Meg Stuart und Katze Maggie bei ImPulsTanz: Abgründige Tänze auf dem Vulkan
Trajal Harrell begeisterte bei ImPulsTanz mit „Maggie The Cat“ im Akademietheater. Bei der Uraufführung von Meg Stuarts „Cascade“ waren im Volkstheater noch stilistische Brüche sichtbar.
20.07.21, 09:09
(Von Silvia Kargl)
Mit zwei Stücken, wie sie unterschiedlicher nicht sein könnten, gibt das ImPulsTanz Festival nach der Covid-19 geschuldeten einjährigen Zäsur in der Eröffnungswoche ein starkes Lebenszeichen.
Trajal Harrells „Maggie The Cat“ entstand 2019 und gastierte als österreichische Erstaufführung im Akademietheater. Harrell nimmt Tennessee Williams‘ Drama „Die Katze auf dem heißen Blechdach“ als Ausgangspunkt für ein wunderbares Tanztheater, in dem er den letztmöglichen, katzengleichen Absprung der sich in Lügen und Illusionen verstrickenden Maggie auf sein zehnköpfiges, hervorragendes Ensemble überträgt.
Big Mama
Als Big Mama leitet und animiert Harrell die Tänzerinnen und Tänzer von der Bühnenseite aus. Er übersetzt nicht einfach das Theaterstück in Tanz, sondern lässt die bei Williams anonymisierte Dienerschaft eine amerikanische Südstaaten-Atmosphäre gestalten.

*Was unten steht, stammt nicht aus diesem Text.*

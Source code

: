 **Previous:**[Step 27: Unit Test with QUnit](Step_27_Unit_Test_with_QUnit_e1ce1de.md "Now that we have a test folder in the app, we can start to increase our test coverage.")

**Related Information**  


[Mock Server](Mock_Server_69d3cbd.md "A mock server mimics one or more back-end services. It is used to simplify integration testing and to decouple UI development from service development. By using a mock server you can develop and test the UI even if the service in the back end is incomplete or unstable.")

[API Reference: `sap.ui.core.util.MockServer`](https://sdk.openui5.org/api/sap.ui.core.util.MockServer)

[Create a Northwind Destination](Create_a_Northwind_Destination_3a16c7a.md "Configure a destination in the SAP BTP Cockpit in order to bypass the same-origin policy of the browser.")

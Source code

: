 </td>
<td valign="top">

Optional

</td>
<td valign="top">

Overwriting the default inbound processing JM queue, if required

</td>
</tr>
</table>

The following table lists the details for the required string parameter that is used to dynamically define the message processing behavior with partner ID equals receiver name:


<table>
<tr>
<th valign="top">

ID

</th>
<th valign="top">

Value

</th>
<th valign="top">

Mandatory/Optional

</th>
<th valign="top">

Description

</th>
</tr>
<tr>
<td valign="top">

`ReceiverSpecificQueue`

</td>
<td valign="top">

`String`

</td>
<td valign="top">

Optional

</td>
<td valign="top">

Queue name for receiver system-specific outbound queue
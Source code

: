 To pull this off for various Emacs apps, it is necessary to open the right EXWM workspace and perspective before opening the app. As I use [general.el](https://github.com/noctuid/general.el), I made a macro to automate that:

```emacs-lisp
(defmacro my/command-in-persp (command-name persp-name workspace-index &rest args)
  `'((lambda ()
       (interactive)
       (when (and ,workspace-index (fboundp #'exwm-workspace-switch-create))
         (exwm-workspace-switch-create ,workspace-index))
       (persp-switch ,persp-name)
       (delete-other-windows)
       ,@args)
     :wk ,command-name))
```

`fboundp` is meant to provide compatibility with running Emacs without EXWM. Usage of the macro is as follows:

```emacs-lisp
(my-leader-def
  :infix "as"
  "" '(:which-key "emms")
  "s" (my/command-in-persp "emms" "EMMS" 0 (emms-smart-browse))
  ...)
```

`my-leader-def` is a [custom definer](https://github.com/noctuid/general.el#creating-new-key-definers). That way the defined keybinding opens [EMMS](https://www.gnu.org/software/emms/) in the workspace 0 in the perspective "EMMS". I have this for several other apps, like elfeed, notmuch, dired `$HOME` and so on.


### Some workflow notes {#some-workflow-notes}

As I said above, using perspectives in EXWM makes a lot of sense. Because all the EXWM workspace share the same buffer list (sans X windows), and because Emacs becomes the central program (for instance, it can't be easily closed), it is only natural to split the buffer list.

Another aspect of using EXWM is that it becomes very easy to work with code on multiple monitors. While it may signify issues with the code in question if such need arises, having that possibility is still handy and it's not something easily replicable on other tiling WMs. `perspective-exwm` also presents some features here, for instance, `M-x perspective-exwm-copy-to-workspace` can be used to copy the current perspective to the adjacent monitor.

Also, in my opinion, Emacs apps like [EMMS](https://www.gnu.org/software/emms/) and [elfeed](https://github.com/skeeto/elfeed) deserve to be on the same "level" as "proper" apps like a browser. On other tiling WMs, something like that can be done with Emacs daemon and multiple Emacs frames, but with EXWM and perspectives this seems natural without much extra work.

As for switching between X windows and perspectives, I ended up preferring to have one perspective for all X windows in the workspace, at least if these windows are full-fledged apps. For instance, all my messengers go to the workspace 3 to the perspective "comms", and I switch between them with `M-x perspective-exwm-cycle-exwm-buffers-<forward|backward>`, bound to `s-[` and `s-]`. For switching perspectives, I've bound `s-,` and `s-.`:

Stilistisch verlässt er sich dabei auf das von ihm einst in New York mitgeprägte Voguing, eine choreografische Weiterentwicklung des Catwalks und Posings auf den Laufstegen der Modeszene. Genderfluide Kostüme sind seit vielen Jahren fixer Bestandteil dieses Genres.
Wie Harrell die Dienerschaft allein mittels dieser an sich einfachen, stylischen und wandelbaren Kostüme und Requisiten in Verbindung mit Körpersprache und Gesten zur Geltung bringt, hat große Klasse, inklusive dem enormen Drive, den die umjubelte Aufführung entwickelt. Ein Meisterwerk!
Drive nimmt auch Meg Stuarts Uraufführung von „Cascade“ (zu sehen im Volkstheater) auf. Allerdings sieht man diesem Stück die insgesamt neun Anläufe zu einer Aufführung vor Publikum an.
Brüche werden sichtbar, wenn die sieben Performerinnen und Performer von Stuarts Compagnie Damaged Goods in einem Stück mit starken Bildern zwischen Aufstieg und Fall antreten.
Zertrümmerung
Am Beginn steht ein Tänzer in Philippe Quesnes wandelbarer Bühneninstallation am Abgrund wie einst Caspar David Friedrich in seinem berühmten Bild auf den Kreidefelsen von Rügen.
Stuarts Choreografie steht jedoch – im Zusammenwirken mit einer Komposition Brendan Doughertys und Live-Percussion – für eine Zertrümmerung der Romantik. Der Boden unter den Füßen wackelt in Zeiten einer Pandemie. Die akrobatischen Einlagen und spektakulären Sprünge führen fast bis zum Abgrund.
Sie ergänzen das für Dekonstruktion bekannte Vokabular Stuarts, das diesmal auch auf Texte von Tim Etchells zurückgreift.
Götterdämmerung
Aino Laberenz schuf dazu tolle Kostüme, die zwischen Verletzlichkeit und Schutzschild changieren.
Als Kontrast dazu wirken entschleunigte, etwas zerdehnte Bilder gleichsam als Blick durch die rosarote Brille wie eine Art Götterdämmerung im Tanz.